We can visualize the data per split:

In [None]:
splits = create_splits(data, group_by='day', stratify_by='week', 
                        n_splits=3, n_repeats=1)
    
visualize_splits(3, splits, data, figsize=(12, 8))

### Case: `group_by` is "week", `stratify_by` is "month"

In [20]:
data_as_weeks = create_groups(data, 'week').to_frame('data_as_weeks')
data_as_months = create_groups(data, 'month').to_frame('data_as_months')
data_as_groups = pd.concat((data_as_weeks, data_as_months), axis=1)

Different values of `n_splits` lead to different coverage levels:

In [None]:
for n_splits in range(2, 10):
    splits = create_splits(data, group_by='week', stratify_by='month', 
                           n_splits=n_splits, n_repeats=1)

    for train_idx, test_idx in splits(data):
        all_values = []
        months_in_train = np.unique(data_as_groups.iloc[train_idx]['data_as_months'])
        months_in_test = np.unique(data_as_groups.iloc[test_idx]['data_as_months'])
        common_months = np.intersect1d(months_in_train, months_in_test)
        all_values.append(len(common_months) / data_as_groups["data_as_months"].nunique())
    print(f'n_splits: {n_splits}, average coverage: {np.mean(all_values)}')
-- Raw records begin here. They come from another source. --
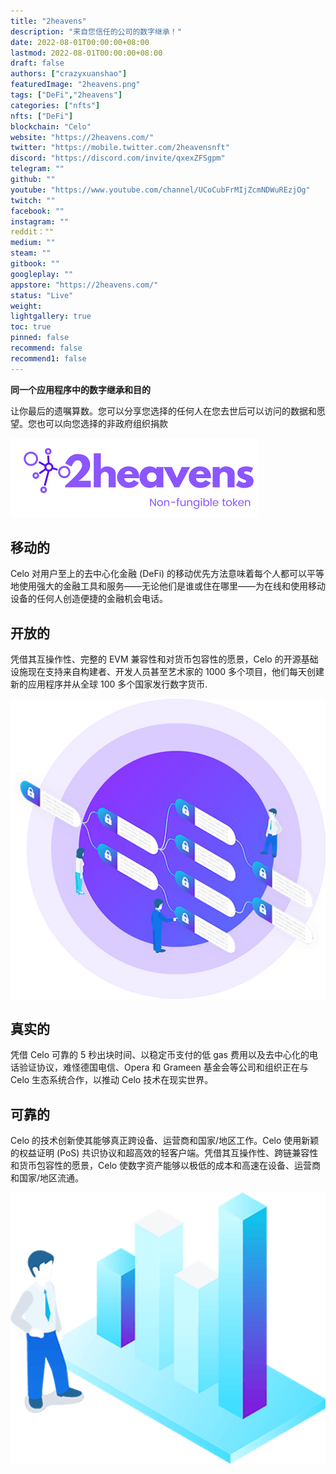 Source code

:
 ```yaml
---
title: "2heavens"
description: "来自您信任的公司的数字继承！"
date: 2022-08-01T00:00:00+08:00
lastmod: 2022-08-01T00:00:00+08:00
draft: false
authors: ["crazyxuanshao"]
featuredImage: "2heavens.png"
tags: ["DeFi","2heavens"]
categories: ["nfts"]
nfts: ["DeFi"]
blockchain: "Celo"
website: "https://2heavens.com/"
twitter: "https://mobile.twitter.com/2heavensnft"
discord: "https://discord.com/invite/qxexZFSgpm"
telegram: ""
github: ""
youtube: "https://www.youtube.com/channel/UCoCubFrMIjZcmNDWuREzjOg"
twitch: ""
facebook: ""
instagram: ""
reddit：""
medium: ""
steam: ""
gitbook: ""
googleplay: ""
appstore: "https://2heavens.com/"
status: "Live"
weight: 
lightgallery: true
toc: true
pinned: false
recommend: false
recommend1: false
---
```

**同一个应用程序中的数字继承和目的**

<p>让你最后的遗嘱算数。您可以分享您选择的任何人在您去世后可以访问的数据和愿望。您也可以向您选择的非政府组织捐款</p>



![nmm](nmm.png)

## 移动的 ##

Celo 对用户至上的去中心化金融 (DeFi) 的移动优先方法意味着每个人都可以平等地使用强大的金融工具和服务——无论他们是谁或住在哪里——为在线和使用移动设备的任何人创造便捷的金融机会电话。

## 开放的 ##

凭借其互操作性、完整的 EVM 兼容性和对货币包容性的愿景，Celo 的开源基础设施现在支持来自构建者、开发人员甚至艺术家的 1000 多个项目，他们每天创建新的应用程序并从全球 100 多个国家发行数字货币.

![https___s3.amazonaws.com_appforest_uf_f1582231163509x339038440139626240_art3](https___s3.amazonaws.com_appforest_uf_f1582231163509x339038440139626240_art3.png)



## 真实的 ##

凭借 Celo 可靠的 5 秒出块时间、以稳定币支付的低 gas 费用以及去中心化的电话验证协议，难怪德国电信、Opera 和 Grameen 基金会等公司和组织正在与 Celo 生态系统合作，以推动 Celo 技术在现实世界。

## 可靠的 ##

Celo 的技术创新使其能够真正跨设备、运营商和国家/地区工作。Celo 使用新颖的权益证明 (PoS) 共识协议和超高效的轻客户端。凭借其互操作性、跨链兼容性和货币包容性的愿景，Celo 使数字资产能够以极低的成本和高速在设备、运营商和国家/地区流通。



![4205570_art4](4205570_art4.png)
The grouping however is always maintained:

In [None]:
for n_splits in range(2, 10):
    splits = create_splits(data, group_by='week', stratify_by='month', 
                           n_splits=n_splits, n_repeats=1)
    for train_idx, test_idx in splits(data):
        all_values = []
        weeks_in_train = np.unique(data_as_groups.iloc[train_idx]['data_as_weeks'])
        weeks_in_test = np.unique(data_as_groups.iloc[test_idx]['data_as_weeks'])
        common_weeks = np.intersect1d(weeks_in_train, weeks_in_test)
        all_values.append(len(common_weeks) / data_as_groups["data_as_weeks"].nunique())
    print(f'n_splits: {n_splits}, common weeks between train and test splits: '
          f'{np.mean(all_values)}')

We can visualize the data per split:

In [None]:
splits = create_splits(data, group_by='week', stratify_by='month', 
                       n_splits=3, n_repeats=1)
visualize_splits(3, splits, data, figsize=(12, 8))

### Case: `group_by` is "day", `stratify_by` is "month"

In [24]:
data_as_days = create_groups(data, 'day').to_frame('data_as_days')
data_as_months = create_groups(data, 'month').to_frame('data_as_months')
data_as_groups = pd.concat((data_as_days, data_as_months), axis=1)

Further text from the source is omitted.